Second, Sanderson's statement about the difference between the indigenous and conservationist versions of the forest is surficially correct, but extremely anti-indigenous in its implications. Indigenous people and the Wildlife Conservation Society do have two different visions of how the forest should be. But what right does Sanderson have to declare the superiority of his own? Perhaps more to the point, since Sanderson has every right to argue for his own perspective, what right does he have to use his comparative financial might, the WCS's media megaphone, and the coercive power of the state to enforce his view? Lands inhabited by indigenous people belong to those indigenous people, and only in the case of egregious damage to others, or with their consent (neither of which pertain in most cases) can outsiders step in.
Indigenous people are people. They have the same basic sort of rights to their environment that any other land owner does -- including the right to define the type of nature that they want, the right to a certain amount of exploitation of it, and the right to participation in environmental management decisions being made at a larger scale.
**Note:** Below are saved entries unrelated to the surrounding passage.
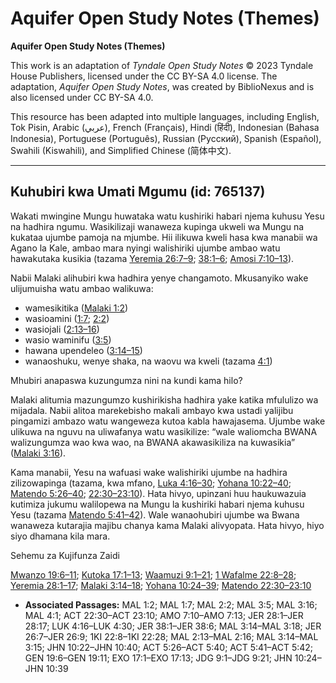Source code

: # Aquifer Open Study Notes (Themes)

**Aquifer Open Study Notes (Themes)**

This work is an adaptation of *Tyndale Open Study Notes* © 2023 Tyndale House Publishers, licensed under the CC BY\-SA 4\.0 license. The adaptation, *Aquifer Open Study Notes*, was created by BiblioNexus and is also licensed under CC BY\-SA 4\.0\.

This resource has been adapted into multiple languages, including English, Tok Pisin, Arabic (عربي), French (Français), Hindi (हिंदी), Indonesian (Bahasa Indonesia), Portuguese (Português), Russian (Русский), Spanish (Español), Swahili (Kiswahili), and Simplified Chinese (简体中文).



--------------------------------

## Kuhubiri kwa Umati Mgumu (id: 765137)

Wakati mwingine Mungu huwataka watu kushiriki habari njema kuhusu Yesu na hadhira ngumu. Wasikilizaji wanaweza kupinga ukweli wa Mungu na kukataa ujumbe pamoja na mjumbe. Hii ilikuwa kweli hasa kwa manabii wa Agano la Kale, ambao mara nyingi walishiriki ujumbe ambao watu hawakutaka kusikia (tazama [Yeremia 26:7–9](https://ref.ly/Jer26:7-Jer26:9); [38:1–6](https://ref.ly/Jer38:1-Jer38:6); [Amosi 7:10–13](https://ref.ly/Amos7:10-Amos7:13)).

Nabii Malaki alihubiri kwa hadhira yenye changamoto. Mkusanyiko wake ulijumuisha watu ambao walikuwa:

* wamesikitika ([Malaki 1:2](https://ref.ly/Mal1:2))
* wasioamini ([1:7](https://ref.ly/Mal1:7); [2:2](https://ref.ly/Mal2:2))
* wasiojali ([2:13–16](https://ref.ly/Mal2:13-Mal2:16))
* wasio waminifu ([3:5](https://ref.ly/Mal3:5))
* hawana upendeleo ([3:14–15](https://ref.ly/Mal3:14-Mal3:15))
* wanaoshuku, wenye shaka, na waovu wa kweli (tazama [4:1](https://ref.ly/Mal4:1))

Mhubiri anapaswa kuzungumza nini na kundi kama hilo?

Malaki alitumia mazungumzo kushirikisha hadhira yake katika mfululizo wa mijadala. Nabii alitoa marekebisho makali ambayo kwa ustadi yalijibu pingamizi ambazo watu wangeweza kutoa kabla hawajasema. Ujumbe wake ulikuwa na nguvu na uliwafanya watu wasikilize: “wale waliomcha BWANA walizungumza wao kwa wao, na BWANA akawasikiliza na kuwasikia” ([Malaki 3:16](https://ref.ly/Mal3:16)).

Kama manabii, Yesu na wafuasi wake walishiriki ujumbe na hadhira zilizowapinga (tazama, kwa mfano, [Luka 4:16–30](https://ref.ly/Luke4:16-Luke4:30); [Yohana 10:22–40](https://ref.ly/John10:22-John10:40); [Matendo 5:26–40](https://ref.ly/Acts5:26-Acts5:40); [22:30–23:10](https://ref.ly/Acts22:30-Acts23:10)). Hata hivyo, upinzani huu haukuwazuia kutimiza jukumu walilopewa na Mungu la kushiriki habari njema kuhusu Yesu (tazama [Matendo 5:41–42](https://ref.ly/Acts5:41-Acts5:42)). Wale wanaohubiri ujumbe wa Bwana wanaweza kutarajia majibu chanya kama Malaki alivyopata. Hata hivyo, hiyo siyo dhamana kila mara.

Sehemu za Kujifunza Zaidi

[Mwanzo 19:6–11](https://ref.ly/Gen19:6-Gen19:11); [Kutoka 17:1–13](https://ref.ly/Exod17:1-Exod17:13); [Waamuzi 9:1–21](https://ref.ly/Judg9:1-Judg9:21); [1 Wafalme 22:8–28](https://ref.ly/1Kgs22:8-1Kgs22:28); [Yeremia 28:1–17](https://ref.ly/Jer28:1-Jer28:17); [Malaki 3:14–18](https://ref.ly/Mal3:14-Mal3:18); [Yohana 10:24–39](https://ref.ly/John10:24-John10:39); [Matendo 22:30–23:10](https://ref.ly/Acts22:30-Acts23:10)

* **Associated Passages:** MAL 1:2; MAL 1:7; MAL 2:2; MAL 3:5; MAL 3:16; MAL 4:1; ACT 22:30–ACT 23:10; AMO 7:10–AMO 7:13; JER 28:1–JER 28:17; LUK 4:16–LUK 4:30; JER 38:1–JER 38:6; MAL 3:14–MAL 3:18; JER 26:7–JER 26:9; 1KI 22:8–1KI 22:28; MAL 2:13–MAL 2:16; MAL 3:14–MAL 3:15; JHN 10:22–JHN 10:40; ACT 5:26–ACT 5:40; ACT 5:41–ACT 5:42; GEN 19:6–GEN 19:11; EXO 17:1–EXO 17:13; JDG 9:1–JDG 9:21; JHN 10:24–JHN 10:39

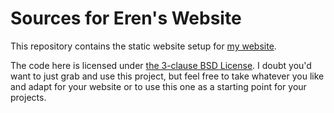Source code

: Sources for Eren's Website
==========================

This repository contains the static website setup for [my website][ws].

[ws]: https://erenhatirnaz.github.io

The code here is licensed under [the 3-clause BSD License][license]. I doubt
you'd want to just grab and use this project, but feel free to take whatever you
like and adapt for your website or to use this one as a starting point for your
projects.

[license]: ./LICENSE
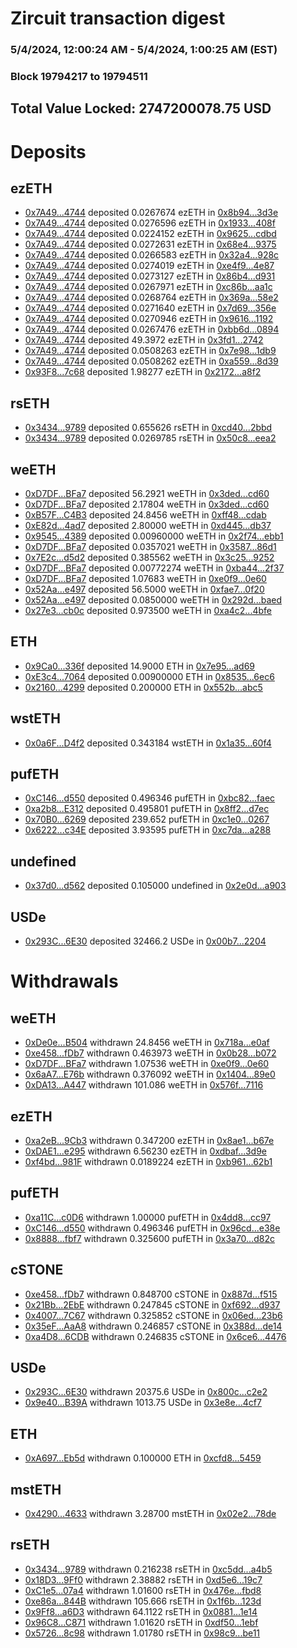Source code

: # Zircuit transaction digest
### 5/4/2024, 12:00:24 AM - 5/4/2024, 1:00:25 AM (EST)
### Block 19794217 to 19794511

## Total Value Locked: 2747200078.75 USD

# Deposits
## ezETH
- [0x7A49...4744](https://etherscan.io/address/0x7A493Be5c2ce014cD049Bf178a1ac0Db1B434744) deposited 0.0267674 ezETH in [0x8b94...3d3e](https://etherscan.io/tx/0x7A493Be5c2ce014cD049Bf178a1ac0Db1B434744)
- [0x7A49...4744](https://etherscan.io/address/0x7A493Be5c2ce014cD049Bf178a1ac0Db1B434744) deposited 0.0276596 ezETH in [0x1933...408f](https://etherscan.io/tx/0x7A493Be5c2ce014cD049Bf178a1ac0Db1B434744)
- [0x7A49...4744](https://etherscan.io/address/0x7A493Be5c2ce014cD049Bf178a1ac0Db1B434744) deposited 0.0224152 ezETH in [0x9625...cdbd](https://etherscan.io/tx/0x7A493Be5c2ce014cD049Bf178a1ac0Db1B434744)
- [0x7A49...4744](https://etherscan.io/address/0x7A493Be5c2ce014cD049Bf178a1ac0Db1B434744) deposited 0.0272631 ezETH in [0x68e4...9375](https://etherscan.io/tx/0x7A493Be5c2ce014cD049Bf178a1ac0Db1B434744)
- [0x7A49...4744](https://etherscan.io/address/0x7A493Be5c2ce014cD049Bf178a1ac0Db1B434744) deposited 0.0266583 ezETH in [0x32a4...928c](https://etherscan.io/tx/0x7A493Be5c2ce014cD049Bf178a1ac0Db1B434744)
- [0x7A49...4744](https://etherscan.io/address/0x7A493Be5c2ce014cD049Bf178a1ac0Db1B434744) deposited 0.0274019 ezETH in [0xe4f9...4e87](https://etherscan.io/tx/0x7A493Be5c2ce014cD049Bf178a1ac0Db1B434744)
- [0x7A49...4744](https://etherscan.io/address/0x7A493Be5c2ce014cD049Bf178a1ac0Db1B434744) deposited 0.0273127 ezETH in [0x86b4...d931](https://etherscan.io/tx/0x7A493Be5c2ce014cD049Bf178a1ac0Db1B434744)
- [0x7A49...4744](https://etherscan.io/address/0x7A493Be5c2ce014cD049Bf178a1ac0Db1B434744) deposited 0.0267971 ezETH in [0xc86b...aa1c](https://etherscan.io/tx/0x7A493Be5c2ce014cD049Bf178a1ac0Db1B434744)
- [0x7A49...4744](https://etherscan.io/address/0x7A493Be5c2ce014cD049Bf178a1ac0Db1B434744) deposited 0.0268764 ezETH in [0x369a...58e2](https://etherscan.io/tx/0x7A493Be5c2ce014cD049Bf178a1ac0Db1B434744)
- [0x7A49...4744](https://etherscan.io/address/0x7A493Be5c2ce014cD049Bf178a1ac0Db1B434744) deposited 0.0271640 ezETH in [0x7d69...356e](https://etherscan.io/tx/0x7A493Be5c2ce014cD049Bf178a1ac0Db1B434744)
- [0x7A49...4744](https://etherscan.io/address/0x7A493Be5c2ce014cD049Bf178a1ac0Db1B434744) deposited 0.0270946 ezETH in [0x9616...1192](https://etherscan.io/tx/0x7A493Be5c2ce014cD049Bf178a1ac0Db1B434744)
- [0x7A49...4744](https://etherscan.io/address/0x7A493Be5c2ce014cD049Bf178a1ac0Db1B434744) deposited 0.0267476 ezETH in [0xbb6d...0894](https://etherscan.io/tx/0x7A493Be5c2ce014cD049Bf178a1ac0Db1B434744)
- [0x7A49...4744](https://etherscan.io/address/0x7A493Be5c2ce014cD049Bf178a1ac0Db1B434744) deposited 49.3972 ezETH in [0x3fd1...2742](https://etherscan.io/tx/0x7A493Be5c2ce014cD049Bf178a1ac0Db1B434744)
- [0x7A49...4744](https://etherscan.io/address/0x7A493Be5c2ce014cD049Bf178a1ac0Db1B434744) deposited 0.0508263 ezETH in [0x7e98...1db9](https://etherscan.io/tx/0x7A493Be5c2ce014cD049Bf178a1ac0Db1B434744)
- [0x7A49...4744](https://etherscan.io/address/0x7A493Be5c2ce014cD049Bf178a1ac0Db1B434744) deposited 0.0508262 ezETH in [0xa559...8d39](https://etherscan.io/tx/0x7A493Be5c2ce014cD049Bf178a1ac0Db1B434744)
- [0x93F8...7c68](https://etherscan.io/address/0x93F83617E054F9883177420e40E4e9Fc47337c68) deposited 1.98277 ezETH in [0x2172...a8f2](https://etherscan.io/tx/0x93F83617E054F9883177420e40E4e9Fc47337c68)
## rsETH
- [0x3434...9789](https://etherscan.io/address/0x34349c5569e7B846c3558961552D2202760A9789) deposited 0.655626 rsETH in [0xcd40...2bbd](https://etherscan.io/tx/0x34349c5569e7B846c3558961552D2202760A9789)
- [0x3434...9789](https://etherscan.io/address/0x34349c5569e7B846c3558961552D2202760A9789) deposited 0.0269785 rsETH in [0x50c8...eea2](https://etherscan.io/tx/0x34349c5569e7B846c3558961552D2202760A9789)
## weETH
- [0xD7DF...BFa7](https://etherscan.io/address/0xD7DF7E085214743530afF339aFC420c7c720BFa7) deposited 56.2921 weETH in [0x3ded...cd60](https://etherscan.io/tx/0xD7DF7E085214743530afF339aFC420c7c720BFa7)
- [0xD7DF...BFa7](https://etherscan.io/address/0xD7DF7E085214743530afF339aFC420c7c720BFa7) deposited 2.17804 weETH in [0x3ded...cd60](https://etherscan.io/tx/0xD7DF7E085214743530afF339aFC420c7c720BFa7)
- [0xB57F...C4B3](https://etherscan.io/address/0xB57Fc8E76E9531137D698f41a5ec527b22BFC4B3) deposited 24.8456 weETH in [0xff48...cdab](https://etherscan.io/tx/0xB57Fc8E76E9531137D698f41a5ec527b22BFC4B3)
- [0xE82d...4ad7](https://etherscan.io/address/0xE82db3e869F19da2AcfC948Ad80C35744D474ad7) deposited 2.80000 weETH in [0xd445...db37](https://etherscan.io/tx/0xE82db3e869F19da2AcfC948Ad80C35744D474ad7)
- [0x9545...4389](https://etherscan.io/address/0x9545Bec27D2Be86787c9b1EDa1422D47FB434389) deposited 0.00960000 weETH in [0x2f74...ebb1](https://etherscan.io/tx/0x9545Bec27D2Be86787c9b1EDa1422D47FB434389)
- [0xD7DF...BFa7](https://etherscan.io/address/0xD7DF7E085214743530afF339aFC420c7c720BFa7) deposited 0.0357021 weETH in [0x3587...86d1](https://etherscan.io/tx/0xD7DF7E085214743530afF339aFC420c7c720BFa7)
- [0x7E2c...d5d2](https://etherscan.io/address/0x7E2cDfFBd341E2a69D5ac3a1d39273937275d5d2) deposited 0.385562 weETH in [0x3c25...9252](https://etherscan.io/tx/0x7E2cDfFBd341E2a69D5ac3a1d39273937275d5d2)
- [0xD7DF...BFa7](https://etherscan.io/address/0xD7DF7E085214743530afF339aFC420c7c720BFa7) deposited 0.00772274 weETH in [0xba44...2f37](https://etherscan.io/tx/0xD7DF7E085214743530afF339aFC420c7c720BFa7)
- [0xD7DF...BFa7](https://etherscan.io/address/0xD7DF7E085214743530afF339aFC420c7c720BFa7) deposited 1.07683 weETH in [0xe0f9...0e60](https://etherscan.io/tx/0xD7DF7E085214743530afF339aFC420c7c720BFa7)
- [0x52Aa...e497](https://etherscan.io/address/0x52Aa899454998Be5b000Ad077a46Bbe360F4e497) deposited 56.5000 weETH in [0xfae7...0f20](https://etherscan.io/tx/0x52Aa899454998Be5b000Ad077a46Bbe360F4e497)
- [0x52Aa...e497](https://etherscan.io/address/0x52Aa899454998Be5b000Ad077a46Bbe360F4e497) deposited 0.0850000 weETH in [0x292d...baed](https://etherscan.io/tx/0x52Aa899454998Be5b000Ad077a46Bbe360F4e497)
- [0x27e3...cb0c](https://etherscan.io/address/0x27e32Ef9576dc05F4D08d978106fC16351d4cb0c) deposited 0.973500 weETH in [0xa4c2...4bfe](https://etherscan.io/tx/0x27e32Ef9576dc05F4D08d978106fC16351d4cb0c)
## ETH
- [0x9Ca0...336f](https://etherscan.io/address/0x9Ca0746c56262EBc2057803810cAb19A8ae0336f) deposited 14.9000 ETH in [0x7e95...ad69](https://etherscan.io/tx/0x9Ca0746c56262EBc2057803810cAb19A8ae0336f)
- [0xE3c4...7064](https://etherscan.io/address/0xE3c4d5d23471752159E298BaE5AFaA3264517064) deposited 0.00900000 ETH in [0x8535...6ec6](https://etherscan.io/tx/0xE3c4d5d23471752159E298BaE5AFaA3264517064)
- [0x2160...4299](https://etherscan.io/address/0x21606eE18fc1c9B398c25f56e98E6035ab434299) deposited 0.200000 ETH in [0x552b...abc5](https://etherscan.io/tx/0x21606eE18fc1c9B398c25f56e98E6035ab434299)
## wstETH
- [0x0a6F...D4f2](https://etherscan.io/address/0x0a6F15744161E05a1ff97B891ba4c850E53aD4f2) deposited 0.343184 wstETH in [0x1a35...60f4](https://etherscan.io/tx/0x0a6F15744161E05a1ff97B891ba4c850E53aD4f2)
## pufETH
- [0xC146...d550](https://etherscan.io/address/0xC14667658b83CEC1B229e6Cb3b860D3004Bdd550) deposited 0.496346 pufETH in [0xbc82...faec](https://etherscan.io/tx/0xC14667658b83CEC1B229e6Cb3b860D3004Bdd550)
- [0xa2b8...E312](https://etherscan.io/address/0xa2b860F83adE827B4Ef7e40f21023c7782b6E312) deposited 0.495801 pufETH in [0x8ff2...d7ec](https://etherscan.io/tx/0xa2b860F83adE827B4Ef7e40f21023c7782b6E312)
- [0x70B0...6269](https://etherscan.io/address/0x70B0A75753A16b78490fA756f46279045A306269) deposited 239.652 pufETH in [0xc1e0...0267](https://etherscan.io/tx/0x70B0A75753A16b78490fA756f46279045A306269)
- [0x6222...c34E](https://etherscan.io/address/0x6222817AF3BBF8B6Cd2f6Bff52577De67Bd3c34E) deposited 3.93595 pufETH in [0xc7da...a288](https://etherscan.io/tx/0x6222817AF3BBF8B6Cd2f6Bff52577De67Bd3c34E)
## undefined
- [0x37d0...d562](https://etherscan.io/address/0x37d0ABd5ceA0495742D5fc390aAb60913d2Ed562) deposited 0.105000 undefined in [0x2e0d...a903](https://etherscan.io/tx/0x37d0ABd5ceA0495742D5fc390aAb60913d2Ed562)
## USDe
- [0x293C...6E30](https://etherscan.io/address/0x293C6937D8D82e05B01335F7B33FBA0c8e256E30) deposited 32466.2 USDe in [0x00b7...2204](https://etherscan.io/tx/0x293C6937D8D82e05B01335F7B33FBA0c8e256E30)
# Withdrawals
## weETH
- [0xDe0e...B504](https://etherscan.io/address/0xDe0e14E314eC13caBC21272f9dD27dEc0C92B504) withdrawn 24.8456 weETH in [0x718a...e0af](https://etherscan.io/tx/0xDe0e14E314eC13caBC21272f9dD27dEc0C92B504)
- [0xe458...fDb7](https://etherscan.io/address/0xe45859f92c184745b007ad997723086Aa4e6fDb7) withdrawn 0.463973 weETH in [0x0b28...b072](https://etherscan.io/tx/0xe45859f92c184745b007ad997723086Aa4e6fDb7)
- [0xD7DF...BFa7](https://etherscan.io/address/0xD7DF7E085214743530afF339aFC420c7c720BFa7) withdrawn 1.07536 weETH in [0xe0f9...0e60](https://etherscan.io/tx/0xD7DF7E085214743530afF339aFC420c7c720BFa7)
- [0x6aA7...E76b](https://etherscan.io/address/0x6aA7e5d7da7e7000f5825fD2691a669963c0E76b) withdrawn 0.376092 weETH in [0x1404...89e0](https://etherscan.io/tx/0x6aA7e5d7da7e7000f5825fD2691a669963c0E76b)
- [0xDA13...A447](https://etherscan.io/address/0xDA131CB1C1729A08352d5D432DDA984727FBA447) withdrawn 101.086 weETH in [0x576f...7116](https://etherscan.io/tx/0xDA131CB1C1729A08352d5D432DDA984727FBA447)
## ezETH
- [0xa2eB...9Cb3](https://etherscan.io/address/0xa2eB3D6952859eF1895eE8833729301a17949Cb3) withdrawn 0.347200 ezETH in [0x8ae1...b67e](https://etherscan.io/tx/0xa2eB3D6952859eF1895eE8833729301a17949Cb3)
- [0xDAE1...e295](https://etherscan.io/address/0xDAE10b05d9846be45b1b4D462b0e42ae7D5de295) withdrawn 6.56230 ezETH in [0xdbaf...3d9e](https://etherscan.io/tx/0xDAE10b05d9846be45b1b4D462b0e42ae7D5de295)
- [0xf4bd...981F](https://etherscan.io/address/0xf4bdA2A5fe017c35577F0970145C4EB8dB8c981F) withdrawn 0.0189224 ezETH in [0xb961...62b1](https://etherscan.io/tx/0xf4bdA2A5fe017c35577F0970145C4EB8dB8c981F)
## pufETH
- [0xa11C...c0D6](https://etherscan.io/address/0xa11C06d459D7E107D6dEF748046516002A70c0D6) withdrawn 1.00000 pufETH in [0x4dd8...cc97](https://etherscan.io/tx/0xa11C06d459D7E107D6dEF748046516002A70c0D6)
- [0xC146...d550](https://etherscan.io/address/0xC14667658b83CEC1B229e6Cb3b860D3004Bdd550) withdrawn 0.496346 pufETH in [0x96cd...e38e](https://etherscan.io/tx/0xC14667658b83CEC1B229e6Cb3b860D3004Bdd550)
- [0x8888...fbf7](https://etherscan.io/address/0x8888898Ba65BCC0041E84cbf335829C2C484fbf7) withdrawn 0.325600 pufETH in [0x3a70...d82c](https://etherscan.io/tx/0x8888898Ba65BCC0041E84cbf335829C2C484fbf7)
## cSTONE
- [0xe458...fDb7](https://etherscan.io/address/0xe45859f92c184745b007ad997723086Aa4e6fDb7) withdrawn 0.848700 cSTONE in [0x887d...f515](https://etherscan.io/tx/0xe45859f92c184745b007ad997723086Aa4e6fDb7)
- [0x21Bb...2EbE](https://etherscan.io/address/0x21Bb3943C732eb12Aa212A10C4c3020d17f22EbE) withdrawn 0.247845 cSTONE in [0xf692...d937](https://etherscan.io/tx/0x21Bb3943C732eb12Aa212A10C4c3020d17f22EbE)
- [0x4007...7C67](https://etherscan.io/address/0x40076197Ef3929300F599C985913a4FBA7ae7C67) withdrawn 0.325852 cSTONE in [0x06ed...23b6](https://etherscan.io/tx/0x40076197Ef3929300F599C985913a4FBA7ae7C67)
- [0x35eF...AaA8](https://etherscan.io/address/0x35eF983C0D040E2DeAeFCe5245F7193e01A8AaA8) withdrawn 0.246857 cSTONE in [0x388d...de14](https://etherscan.io/tx/0x35eF983C0D040E2DeAeFCe5245F7193e01A8AaA8)
- [0xa4D8...6CDB](https://etherscan.io/address/0xa4D8FeEA380Fe7e5b9598A4c9Fdcd35c46276CDB) withdrawn 0.246835 cSTONE in [0x6ce6...4476](https://etherscan.io/tx/0xa4D8FeEA380Fe7e5b9598A4c9Fdcd35c46276CDB)
## USDe
- [0x293C...6E30](https://etherscan.io/address/0x293C6937D8D82e05B01335F7B33FBA0c8e256E30) withdrawn 20375.6 USDe in [0x800c...c2e2](https://etherscan.io/tx/0x293C6937D8D82e05B01335F7B33FBA0c8e256E30)
- [0x9e40...B39A](https://etherscan.io/address/0x9e4045D6FBb8840874cd8Ec787006adBB044B39A) withdrawn 1013.75 USDe in [0x3e8e...4cf7](https://etherscan.io/tx/0x9e4045D6FBb8840874cd8Ec787006adBB044B39A)
## ETH
- [0xA697...Eb5d](https://etherscan.io/address/0xA69777Aae3DF4689FE671e761461dB8DE212Eb5d) withdrawn 0.100000 ETH in [0xcfd8...5459](https://etherscan.io/tx/0xA69777Aae3DF4689FE671e761461dB8DE212Eb5d)
## mstETH
- [0x4290...4633](https://etherscan.io/address/0x42908Eca22e2BF86a2B7F8d33b89122CD3d44633) withdrawn 3.28700 mstETH in [0x02e2...78de](https://etherscan.io/tx/0x42908Eca22e2BF86a2B7F8d33b89122CD3d44633)
## rsETH
- [0x3434...9789](https://etherscan.io/address/0x34349c5569e7B846c3558961552D2202760A9789) withdrawn 0.216238 rsETH in [0xc5dd...a4b5](https://etherscan.io/tx/0x34349c5569e7B846c3558961552D2202760A9789)
- [0x18D3...9Ff0](https://etherscan.io/address/0x18D35C6dF1c32fE1B6286f57C772f2be9Efd9Ff0) withdrawn 2.38882 rsETH in [0xd5e6...19c7](https://etherscan.io/tx/0x18D35C6dF1c32fE1B6286f57C772f2be9Efd9Ff0)
- [0xC1e5...07a4](https://etherscan.io/address/0xC1e59A90B552CEB8b78C1A98B1C8df3427Cb07a4) withdrawn 1.01600 rsETH in [0x476e...fbd8](https://etherscan.io/tx/0xC1e59A90B552CEB8b78C1A98B1C8df3427Cb07a4)
- [0xe86a...844B](https://etherscan.io/address/0xe86aD01212Bbb97Ed85e117A5eC797123957844B) withdrawn 105.666 rsETH in [0x1f6b...123d](https://etherscan.io/tx/0xe86aD01212Bbb97Ed85e117A5eC797123957844B)
- [0x9Ff8...a6D3](https://etherscan.io/address/0x9Ff8128c08bF3396620174b96b827f6DC77Da6D3) withdrawn 64.1122 rsETH in [0x0881...1e14](https://etherscan.io/tx/0x9Ff8128c08bF3396620174b96b827f6DC77Da6D3)
- [0x96C8...C871](https://etherscan.io/address/0x96C8393f16d0323c2bdd183A1719E0Ce9881C871) withdrawn 1.01620 rsETH in [0xdf50...1ebf](https://etherscan.io/tx/0x96C8393f16d0323c2bdd183A1719E0Ce9881C871)
- [0x5726...8c98](https://etherscan.io/address/0x572682F9BA110D46Ad38482D194e24CeaC808c98) withdrawn 1.01780 rsETH in [0x98c9...be11](https://etherscan.io/tx/0x572682F9BA110D46Ad38482D194e24CeaC808c98)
Contra Sanderson, indigenous rights are a crucial concern for wildlife conservationists, because they put a check on conservationists' activities, and because truly recognizing indigenous rights will give conservationists a better foothold to resist the important enemy, the unsustainable industrial system.
If the industrialized countries focus on getting the (unsustainably harvested on land obtained through cronyism) log out of their eye, I think indigenous people can handle monitoring their own eyes for motes.
*Today many indigenous groups and their non-indigenous allies are trying to make indigenous people part of nature again, albeit this time saying it's a good thing -- the "angels in the ecosystem" ideal. I have my anthropological skepticism about how accurate much of the rhetoric is as a representation of traditional (pre-colonial) culture. However, there is nothing wrong with efforts to make one's identity into an "angels in the ecosystem" mold, and indeed it's a clever way for indigenous people practice some syncretism and beat the dominant culture using its own rules.